In the early days of the commission, I sat in on committee meetings where the downtown business representatives first raised their voices against panhandling. At first, it was “No panhandling at all on the Mall and on East Colfax.” But after the ACLU got involved, that was dropped. It turns out that panhandling – asking people for money in a reasonable manner, like with a sign – is a matter of good ol’ American free speech.
So then it became an “aggressive panhandling” issue brought forward by the businesspeople. They’re tenacious – bulldogs for downtown cleanliness and tourist dollars. The Denver City Council passed a “no aggressive panhandling” ordinance that was basically OK with the homeless community. It was safety-based. To me it seemed reasonable: I don’t like to be hassled either.
I even arranged for a large “aggressive panhandling” poster, with the full text of the law as an “informational warning” to potential panhandlers, to be displayed in the various homeless shelters and agencies around town.
Then, the downtown businesspeople thought more was needed to stop panhandling. There was some funky talk about a substitute of some sort for American coinage, to be handed out by the merchants.

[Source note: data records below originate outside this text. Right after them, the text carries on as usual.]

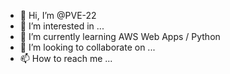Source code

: - 👋 Hi, I’m @PVE-22
- 👀 I’m interested in ...
- 🌱 I’m currently learning AWS Web Apps / Python
- 💞️ I’m looking to collaborate on ...
- 📫 How to reach me ...

<!---
PVE-22/PVE-22 is a ✨ special ✨ repository because its `README.md` (this file) appears on your GitHub profile.
You can click the Preview link to take a look at your changes.
--->
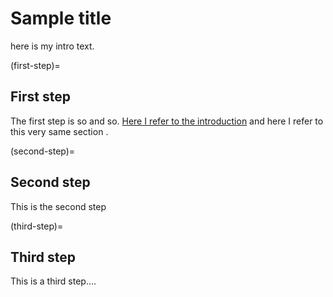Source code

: # Sample title

here is my intro text.

(first-step)=
## First step

The first step is so and so. [Here I refer to the introduction](intro.md)
and here I refer to this very same section [](first-step).

(second-step)=
## Second step

This is the second step


(third-step)=
## Third step

This is a third step....

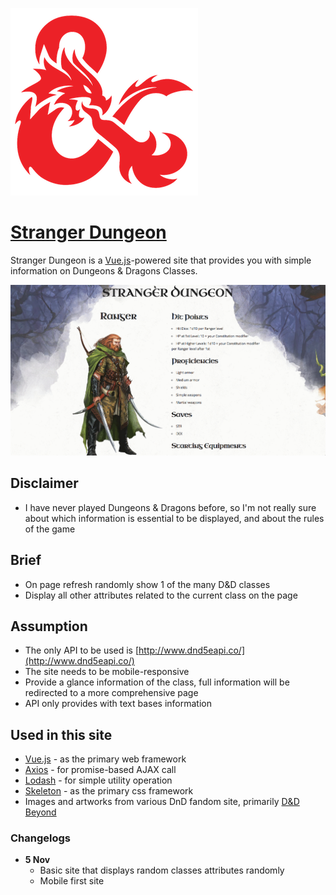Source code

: [![DnD Logo](./imgs/logo.png)](https://www.dndbeyond.com)
# [Stranger Dungeon](http://altabepha.com/strangerdungeon/)

Stranger Dungeon is a [Vue.js](https://vuejs.org/)-powered site that provides you with simple information on Dungeons & Dragons Classes.

[![Demo](./imgs/demo.gif)](http://altabepha.com/strangerdungeon)

## **Disclaimer**
- I have never played Dungeons & Dragons before, so I'm not really sure about which information is essential to be displayed, and about the rules of the game

## Brief
- On page refresh randomly show 1 of the many D&D classes
- Display all other attributes related to the current class on the page

## Assumption
- The only API to be used is [http://www.dnd5eapi.co/](http://www.dnd5eapi.co/)
- The site needs to be mobile-responsive
- Provide a glance information of the class, full information will be redirected to a more comprehensive page
- API only provides with text bases information

## Used in this site
- [Vue.js](https://vuejs.org/) - as the primary web framework
- [Axios](https://github.com/axios/axios) - for promise-based AJAX call
- [Lodash](https://lodash.com/) - for simple utility operation
- [Skeleton](http://getskeleton.com/) - as the primary css framework
- Images and artworks from various DnD fandom site, primarily [D&D Beyond](https://www.dndbeyond.com/)

### Changelogs
- **5 Nov**
  - Basic site that displays random classes attributes randomly
  - Mobile first site
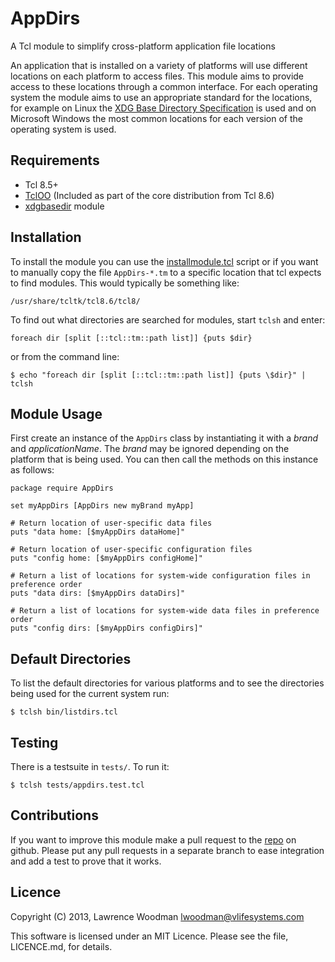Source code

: AppDirs
=======
A Tcl module to simplify cross-platform application file locations

An application that is installed on a variety of platforms will use different locations on each platform to access files.  This module aims to provide access to these locations through a common interface.  For each operating system the module aims to use an appropriate standard for the locations, for example on Linux the [XDG Base Directory Specification](http://standards.freedesktop.org/basedir-spec/basedir-spec-latest.html) is used and on Microsoft Windows the most common locations for each version of the operating system is used.

Requirements
------------
*  Tcl 8.5+
*  [TclOO](http://core.tcl.tk/tcloo/wiki?name=TclOO+Package) (Included as part of the core distribution from Tcl 8.6)
*  [xdgbasedir](https://github.com/LawrenceWoodman/xdgbasedir_tcl) module

Installation
------------
To install the module you can use the [installmodule.tcl](https://github.com/LawrenceWoodman/installmodule_tcl) script or if you want to manually copy the file `AppDirs-*.tm` to a specific location that tcl expects to find modules.  This would typically be something like:

    /usr/share/tcltk/tcl8.6/tcl8/

To find out what directories are searched for modules, start `tclsh` and enter:

    foreach dir [split [::tcl::tm::path list]] {puts $dir}

or from the command line:

    $ echo "foreach dir [split [::tcl::tm::path list]] {puts \$dir}" | tclsh

Module Usage
------------
First create an instance of the `AppDirs` class by instantiating it with a _brand_ and _applicationName_.  The _brand_ may be ignored depending on the platform that is being used.  You can then call the methods on this instance as follows:

    package require AppDirs

    set myAppDirs [AppDirs new myBrand myApp]

    # Return location of user-specific data files
    puts "data home: [$myAppDirs dataHome]"

    # Return location of user-specific configuration files
    puts "config home: [$myAppDirs configHome]"

    # Return a list of locations for system-wide configuration files in preference order
    puts "data dirs: [$myAppDirs dataDirs]"

    # Return a list of locations for system-wide data files in preference order
    puts "config dirs: [$myAppDirs configDirs]"

Default Directories
-------------------
To list the default directories for various platforms and to see the directories being used for the current system run:

    $ tclsh bin/listdirs.tcl

Testing
-------
There is a testsuite in `tests/`.  To run it:

    $ tclsh tests/appdirs.test.tcl

Contributions
-------------
If you want to improve this module make a pull request to the [repo](https://github.com/LawrenceWoodman/appdirs_tcl) on github.  Please put any pull requests in a separate branch to ease integration and add a test to prove that it works.

Licence
-------
Copyright (C) 2013, Lawrence Woodman <lwoodman@vlifesystems.com>

This software is licensed under an MIT Licence.  Please see the file, LICENCE.md, for details.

That never got much beyond the inane.
The next step was to ban people, basically the homeless, from sitting or lying down on downtown sidewalks. Again, the City Council acquiesced (with the homeless community’s support, since help-based intervention is now part of Denver’s homeless programs).
“No sitting or lying” would, of course, improve the “look” of the Mall. Street entertainers are OK, and people in wheelchairs are OK.
Hence, Bill and me.
The downtown businesspeople would now have us believe that the reasons people give to the homeless are that donors are “overwhelmed with guilt when we juxtapose their situation with ours,” according to Business Improvement District chairman Dan Murphy. Because I know Bill the Poet, I know it’s not that simple. I’ve only begged once, as a young poet in the Grand Place in Brussels in 1965. I had to be drunk, and speaking fake French, to do it.
The businesspeople say giving to the homeless directly provides you with “instant gratification,” as though that’s somehow wrong. And that, to me, seems the bedrock reason for the business community’s campaign to prevent giving directly to panhandlers: social Puritanism.
So let me urge you, if you see Bill on the Mall, please feel whatever emotions you can. He’s a poet. Give him a buck. Denver’s Road Home – the city’s plan to end homelessness – does good work, but not really for someone like Bill.
If you must feel guilt about letting your humanity take over, about giving Bill a gift borne of your human compassion, just objectify him. See him as an urban sculpture: “Self-Portrait of the Poet, Now in a Wheelchair, Waiting to Die.”